From a developer standpoint, I can't comment, since I'm not a developer.
However, if you think about it, these creatures pop into existence, more than likely in a scene of chaos. One of two things will happen, as in any situation of immediate reaction: fight or flight.
Now trying to figure out what these individual creatures are going to do, in each particular combat, is pretty widespread, and far too broad to come up with a definitive answer, so let's take the average "DM's discretion" situation as an example (and use one of my own personal experiences as well).
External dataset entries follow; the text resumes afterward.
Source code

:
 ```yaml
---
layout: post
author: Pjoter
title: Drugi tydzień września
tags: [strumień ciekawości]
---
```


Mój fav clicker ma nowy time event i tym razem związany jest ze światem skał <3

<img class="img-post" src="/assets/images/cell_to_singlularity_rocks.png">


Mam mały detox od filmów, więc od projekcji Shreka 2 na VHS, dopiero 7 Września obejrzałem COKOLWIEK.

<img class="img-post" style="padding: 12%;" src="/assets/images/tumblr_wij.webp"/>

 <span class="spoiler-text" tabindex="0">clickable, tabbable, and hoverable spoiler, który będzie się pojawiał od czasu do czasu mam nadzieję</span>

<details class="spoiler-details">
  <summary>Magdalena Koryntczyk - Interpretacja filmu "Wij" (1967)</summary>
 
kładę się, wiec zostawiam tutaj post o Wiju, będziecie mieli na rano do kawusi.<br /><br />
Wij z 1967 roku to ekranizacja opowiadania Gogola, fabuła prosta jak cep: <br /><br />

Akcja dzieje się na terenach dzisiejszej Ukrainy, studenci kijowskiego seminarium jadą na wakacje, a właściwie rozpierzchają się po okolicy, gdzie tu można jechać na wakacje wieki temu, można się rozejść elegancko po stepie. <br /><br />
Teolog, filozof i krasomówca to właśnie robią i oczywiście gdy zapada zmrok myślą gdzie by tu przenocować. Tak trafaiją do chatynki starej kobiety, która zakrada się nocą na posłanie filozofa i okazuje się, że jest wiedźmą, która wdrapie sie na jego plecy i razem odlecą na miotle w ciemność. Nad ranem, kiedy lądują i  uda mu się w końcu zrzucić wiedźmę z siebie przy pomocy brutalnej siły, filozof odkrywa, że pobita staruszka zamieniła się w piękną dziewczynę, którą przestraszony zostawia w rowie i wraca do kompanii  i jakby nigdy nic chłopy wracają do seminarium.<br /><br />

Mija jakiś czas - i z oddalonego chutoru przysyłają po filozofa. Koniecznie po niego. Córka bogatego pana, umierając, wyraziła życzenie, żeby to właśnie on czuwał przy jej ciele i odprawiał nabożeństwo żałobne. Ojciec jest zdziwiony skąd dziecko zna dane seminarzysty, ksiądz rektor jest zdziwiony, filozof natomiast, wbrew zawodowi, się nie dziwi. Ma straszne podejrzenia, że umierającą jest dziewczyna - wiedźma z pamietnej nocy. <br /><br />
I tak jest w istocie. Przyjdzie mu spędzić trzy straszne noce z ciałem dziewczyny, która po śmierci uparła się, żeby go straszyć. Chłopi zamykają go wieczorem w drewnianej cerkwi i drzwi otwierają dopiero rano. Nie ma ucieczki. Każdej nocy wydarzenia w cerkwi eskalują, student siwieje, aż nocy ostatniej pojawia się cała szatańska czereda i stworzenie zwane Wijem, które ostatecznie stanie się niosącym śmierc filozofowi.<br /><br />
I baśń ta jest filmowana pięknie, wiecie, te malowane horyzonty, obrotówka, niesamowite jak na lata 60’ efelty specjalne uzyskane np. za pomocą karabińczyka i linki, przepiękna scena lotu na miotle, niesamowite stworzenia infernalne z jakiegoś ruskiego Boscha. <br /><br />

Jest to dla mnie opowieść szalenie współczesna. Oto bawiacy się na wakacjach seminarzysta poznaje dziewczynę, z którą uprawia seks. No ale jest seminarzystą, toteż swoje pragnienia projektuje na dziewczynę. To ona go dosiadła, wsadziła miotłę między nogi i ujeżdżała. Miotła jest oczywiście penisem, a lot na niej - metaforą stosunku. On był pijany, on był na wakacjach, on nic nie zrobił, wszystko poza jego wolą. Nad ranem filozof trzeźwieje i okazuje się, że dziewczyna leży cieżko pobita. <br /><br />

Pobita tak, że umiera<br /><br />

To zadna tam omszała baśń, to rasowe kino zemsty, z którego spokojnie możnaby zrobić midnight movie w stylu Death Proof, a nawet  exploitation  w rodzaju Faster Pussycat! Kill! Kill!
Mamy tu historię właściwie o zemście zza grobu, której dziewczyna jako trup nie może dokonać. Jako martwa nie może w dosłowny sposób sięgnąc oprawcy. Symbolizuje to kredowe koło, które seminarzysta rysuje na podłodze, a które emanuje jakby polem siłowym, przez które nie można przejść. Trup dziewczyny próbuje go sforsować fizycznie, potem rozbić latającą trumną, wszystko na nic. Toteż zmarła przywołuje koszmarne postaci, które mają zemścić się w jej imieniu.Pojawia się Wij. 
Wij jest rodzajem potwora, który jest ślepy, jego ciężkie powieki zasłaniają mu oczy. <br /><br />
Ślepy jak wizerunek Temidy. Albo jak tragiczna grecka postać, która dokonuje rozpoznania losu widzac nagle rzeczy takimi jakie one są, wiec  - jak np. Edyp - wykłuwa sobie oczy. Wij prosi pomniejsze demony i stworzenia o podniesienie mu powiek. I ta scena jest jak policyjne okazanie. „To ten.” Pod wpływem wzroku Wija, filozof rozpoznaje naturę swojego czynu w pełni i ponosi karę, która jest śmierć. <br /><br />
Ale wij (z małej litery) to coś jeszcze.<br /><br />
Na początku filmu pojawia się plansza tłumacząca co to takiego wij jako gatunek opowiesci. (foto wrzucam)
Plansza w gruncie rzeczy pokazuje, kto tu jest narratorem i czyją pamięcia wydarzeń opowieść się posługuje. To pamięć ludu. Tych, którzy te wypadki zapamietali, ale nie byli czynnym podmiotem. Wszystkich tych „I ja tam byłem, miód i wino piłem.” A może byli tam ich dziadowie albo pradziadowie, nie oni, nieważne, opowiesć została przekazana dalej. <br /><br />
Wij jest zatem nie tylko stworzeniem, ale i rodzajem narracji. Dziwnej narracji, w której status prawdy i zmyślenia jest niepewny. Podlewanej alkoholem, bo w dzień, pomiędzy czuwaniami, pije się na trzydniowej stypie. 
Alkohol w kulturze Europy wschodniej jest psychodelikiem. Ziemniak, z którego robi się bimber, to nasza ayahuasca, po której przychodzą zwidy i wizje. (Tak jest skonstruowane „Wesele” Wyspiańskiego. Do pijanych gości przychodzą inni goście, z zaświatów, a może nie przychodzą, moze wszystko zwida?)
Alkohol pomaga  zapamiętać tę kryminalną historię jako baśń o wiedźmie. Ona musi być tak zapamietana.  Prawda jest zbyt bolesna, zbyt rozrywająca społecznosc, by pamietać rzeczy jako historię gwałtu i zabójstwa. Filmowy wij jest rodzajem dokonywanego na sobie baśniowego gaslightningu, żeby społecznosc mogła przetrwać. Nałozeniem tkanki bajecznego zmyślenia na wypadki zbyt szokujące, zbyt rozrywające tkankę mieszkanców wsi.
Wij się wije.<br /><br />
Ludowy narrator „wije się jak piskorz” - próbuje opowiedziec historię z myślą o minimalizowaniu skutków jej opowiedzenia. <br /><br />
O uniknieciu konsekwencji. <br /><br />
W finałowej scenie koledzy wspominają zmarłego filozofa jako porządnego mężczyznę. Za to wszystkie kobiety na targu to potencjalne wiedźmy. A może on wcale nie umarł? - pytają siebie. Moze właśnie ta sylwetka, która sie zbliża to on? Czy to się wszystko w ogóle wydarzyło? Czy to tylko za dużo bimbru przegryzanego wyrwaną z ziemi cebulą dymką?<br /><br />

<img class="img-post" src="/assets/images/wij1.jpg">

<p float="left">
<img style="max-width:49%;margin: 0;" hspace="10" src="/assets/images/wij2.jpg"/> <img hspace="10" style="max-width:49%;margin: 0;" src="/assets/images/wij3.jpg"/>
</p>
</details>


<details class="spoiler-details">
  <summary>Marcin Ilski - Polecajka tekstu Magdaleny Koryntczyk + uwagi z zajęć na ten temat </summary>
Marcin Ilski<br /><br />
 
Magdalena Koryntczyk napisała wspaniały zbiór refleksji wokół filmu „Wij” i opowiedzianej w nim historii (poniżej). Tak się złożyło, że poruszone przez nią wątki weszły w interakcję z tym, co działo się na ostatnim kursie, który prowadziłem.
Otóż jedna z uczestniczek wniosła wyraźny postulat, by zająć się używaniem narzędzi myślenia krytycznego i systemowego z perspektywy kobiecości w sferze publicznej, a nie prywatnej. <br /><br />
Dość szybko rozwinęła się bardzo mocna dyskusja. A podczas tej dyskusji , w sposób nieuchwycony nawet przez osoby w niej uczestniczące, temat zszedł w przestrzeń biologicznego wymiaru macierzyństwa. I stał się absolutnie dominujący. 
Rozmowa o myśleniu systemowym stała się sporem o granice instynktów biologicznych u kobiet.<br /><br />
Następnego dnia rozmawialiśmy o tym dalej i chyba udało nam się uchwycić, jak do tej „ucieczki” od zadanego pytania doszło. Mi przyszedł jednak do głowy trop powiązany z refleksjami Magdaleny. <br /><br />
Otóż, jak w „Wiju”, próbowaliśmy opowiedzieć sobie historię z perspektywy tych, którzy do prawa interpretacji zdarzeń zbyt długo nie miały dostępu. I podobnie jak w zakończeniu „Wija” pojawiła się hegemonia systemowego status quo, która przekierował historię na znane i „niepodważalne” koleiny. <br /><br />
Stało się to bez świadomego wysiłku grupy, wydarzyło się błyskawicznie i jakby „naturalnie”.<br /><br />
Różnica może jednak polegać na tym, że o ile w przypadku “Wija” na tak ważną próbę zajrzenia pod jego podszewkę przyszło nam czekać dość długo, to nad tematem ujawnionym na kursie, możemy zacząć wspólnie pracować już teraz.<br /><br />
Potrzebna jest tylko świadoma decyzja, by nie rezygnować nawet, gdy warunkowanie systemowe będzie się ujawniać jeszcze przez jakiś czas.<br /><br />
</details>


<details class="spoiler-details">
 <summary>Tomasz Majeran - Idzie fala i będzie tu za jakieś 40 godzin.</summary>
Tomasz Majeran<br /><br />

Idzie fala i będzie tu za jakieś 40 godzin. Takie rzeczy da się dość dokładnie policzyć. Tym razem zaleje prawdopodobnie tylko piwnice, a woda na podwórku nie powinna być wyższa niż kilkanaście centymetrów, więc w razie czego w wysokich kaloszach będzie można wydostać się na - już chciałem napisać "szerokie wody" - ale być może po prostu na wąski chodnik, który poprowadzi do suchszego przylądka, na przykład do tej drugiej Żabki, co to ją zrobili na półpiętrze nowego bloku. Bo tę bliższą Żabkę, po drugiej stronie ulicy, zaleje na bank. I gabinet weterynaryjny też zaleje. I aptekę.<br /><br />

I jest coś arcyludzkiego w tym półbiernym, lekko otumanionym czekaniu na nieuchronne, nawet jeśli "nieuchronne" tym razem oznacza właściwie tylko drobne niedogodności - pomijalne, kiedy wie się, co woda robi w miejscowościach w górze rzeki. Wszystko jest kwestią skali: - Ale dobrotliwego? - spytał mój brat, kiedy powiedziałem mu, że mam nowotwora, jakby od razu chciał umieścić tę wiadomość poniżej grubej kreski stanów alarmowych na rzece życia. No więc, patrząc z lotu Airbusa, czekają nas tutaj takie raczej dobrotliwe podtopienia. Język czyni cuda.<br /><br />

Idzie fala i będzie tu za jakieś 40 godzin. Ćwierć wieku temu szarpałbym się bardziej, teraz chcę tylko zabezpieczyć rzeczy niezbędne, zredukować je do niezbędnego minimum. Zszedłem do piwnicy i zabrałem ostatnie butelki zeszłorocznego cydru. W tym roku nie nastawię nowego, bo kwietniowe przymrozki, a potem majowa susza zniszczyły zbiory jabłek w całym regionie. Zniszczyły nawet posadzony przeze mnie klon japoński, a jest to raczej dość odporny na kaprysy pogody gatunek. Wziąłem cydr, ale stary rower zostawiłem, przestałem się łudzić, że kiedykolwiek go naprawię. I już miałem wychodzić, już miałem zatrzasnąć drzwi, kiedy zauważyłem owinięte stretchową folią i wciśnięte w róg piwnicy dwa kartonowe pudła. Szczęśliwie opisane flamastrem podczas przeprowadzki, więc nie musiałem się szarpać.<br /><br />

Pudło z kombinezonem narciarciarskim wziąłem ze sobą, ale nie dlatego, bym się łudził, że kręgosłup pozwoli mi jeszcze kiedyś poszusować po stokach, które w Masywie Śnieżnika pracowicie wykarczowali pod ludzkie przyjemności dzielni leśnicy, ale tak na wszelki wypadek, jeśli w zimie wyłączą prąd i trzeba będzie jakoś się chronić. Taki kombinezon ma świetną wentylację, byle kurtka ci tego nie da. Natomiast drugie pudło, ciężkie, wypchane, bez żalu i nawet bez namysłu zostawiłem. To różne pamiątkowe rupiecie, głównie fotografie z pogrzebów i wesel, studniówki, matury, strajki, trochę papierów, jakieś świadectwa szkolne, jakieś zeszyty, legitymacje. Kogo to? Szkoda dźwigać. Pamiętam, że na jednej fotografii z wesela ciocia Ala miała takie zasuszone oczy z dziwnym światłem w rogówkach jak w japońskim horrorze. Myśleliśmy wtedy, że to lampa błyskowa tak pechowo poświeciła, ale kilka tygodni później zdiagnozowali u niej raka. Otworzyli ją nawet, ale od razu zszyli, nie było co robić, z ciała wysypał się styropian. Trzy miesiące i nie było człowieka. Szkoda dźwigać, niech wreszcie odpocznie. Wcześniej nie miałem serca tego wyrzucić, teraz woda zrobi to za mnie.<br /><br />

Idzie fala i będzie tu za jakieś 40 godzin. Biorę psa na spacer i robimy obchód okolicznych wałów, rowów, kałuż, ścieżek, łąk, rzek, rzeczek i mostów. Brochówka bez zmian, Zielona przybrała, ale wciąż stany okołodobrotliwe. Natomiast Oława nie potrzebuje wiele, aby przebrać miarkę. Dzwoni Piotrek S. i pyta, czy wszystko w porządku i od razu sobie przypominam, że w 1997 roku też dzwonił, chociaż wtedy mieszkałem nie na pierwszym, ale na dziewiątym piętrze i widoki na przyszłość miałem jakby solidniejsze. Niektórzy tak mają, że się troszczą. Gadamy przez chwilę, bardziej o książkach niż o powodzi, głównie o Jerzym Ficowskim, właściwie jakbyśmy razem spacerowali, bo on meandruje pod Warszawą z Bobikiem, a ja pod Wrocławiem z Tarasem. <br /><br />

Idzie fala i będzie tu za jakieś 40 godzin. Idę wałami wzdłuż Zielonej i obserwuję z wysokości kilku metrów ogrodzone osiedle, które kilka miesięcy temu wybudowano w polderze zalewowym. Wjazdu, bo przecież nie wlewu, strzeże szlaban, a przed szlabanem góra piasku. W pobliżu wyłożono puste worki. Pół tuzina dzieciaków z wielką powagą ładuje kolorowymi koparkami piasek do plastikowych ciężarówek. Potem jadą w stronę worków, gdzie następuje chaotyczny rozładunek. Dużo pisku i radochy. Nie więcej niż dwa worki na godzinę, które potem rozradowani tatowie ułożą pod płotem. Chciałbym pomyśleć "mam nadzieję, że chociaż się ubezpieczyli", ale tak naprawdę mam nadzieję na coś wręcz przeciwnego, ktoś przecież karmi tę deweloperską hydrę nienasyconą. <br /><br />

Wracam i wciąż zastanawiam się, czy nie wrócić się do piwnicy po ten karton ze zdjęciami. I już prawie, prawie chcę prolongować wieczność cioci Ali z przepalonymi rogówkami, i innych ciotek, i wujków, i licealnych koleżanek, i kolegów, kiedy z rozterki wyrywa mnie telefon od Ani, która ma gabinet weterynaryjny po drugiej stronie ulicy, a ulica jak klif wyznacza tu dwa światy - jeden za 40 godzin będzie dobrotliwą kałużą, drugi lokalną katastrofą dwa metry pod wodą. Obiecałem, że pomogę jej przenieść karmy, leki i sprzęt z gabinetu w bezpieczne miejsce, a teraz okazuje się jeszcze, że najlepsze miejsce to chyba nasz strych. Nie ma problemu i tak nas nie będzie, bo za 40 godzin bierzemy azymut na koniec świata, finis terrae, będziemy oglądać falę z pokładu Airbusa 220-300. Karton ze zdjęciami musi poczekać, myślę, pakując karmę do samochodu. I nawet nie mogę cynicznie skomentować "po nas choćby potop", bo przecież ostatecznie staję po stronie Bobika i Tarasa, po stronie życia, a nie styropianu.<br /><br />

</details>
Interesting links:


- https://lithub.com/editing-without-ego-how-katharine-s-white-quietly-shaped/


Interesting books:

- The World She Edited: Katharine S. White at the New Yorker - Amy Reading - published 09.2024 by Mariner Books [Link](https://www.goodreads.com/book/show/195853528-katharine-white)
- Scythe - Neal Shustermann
POOF! In the middle of a turmoil, a dark, dingy dungeon, full of orcs and goblins, a unicorn appears. Naturally, this completely random occurrence is going to confuse everybody, probably enough to stop the fight for a second. The unicorn, on the other hand, was just spending its evening getting ready for bed, and suddenly it's in this foul place!? How? Why? It's confused, and it's going to react.
Now, it sees two things: Orcs, and a group of people, mismatched but clearly not part of the orc horde. And one of them is hurt. As a creature of pure spirit, it would more than likely try to help those in pain rather than cause pain itself, so it opts to heal the injured man, then POOF! it once again vanishes, leaving a rather confused group of companions and orcs standing around, wondering what the hell just happened, until the barbarian realises he's still raging.
True, in this situation, a confused beast would likely react violently, charging at the first thing it sees, but not all creatures are dumb animals looking to shed blood. In these situations, they can either, stop, think, evaluate and react accordingly, or simply react out of fear and confusion, as is the same for any creature, person or deity in the D&D universe.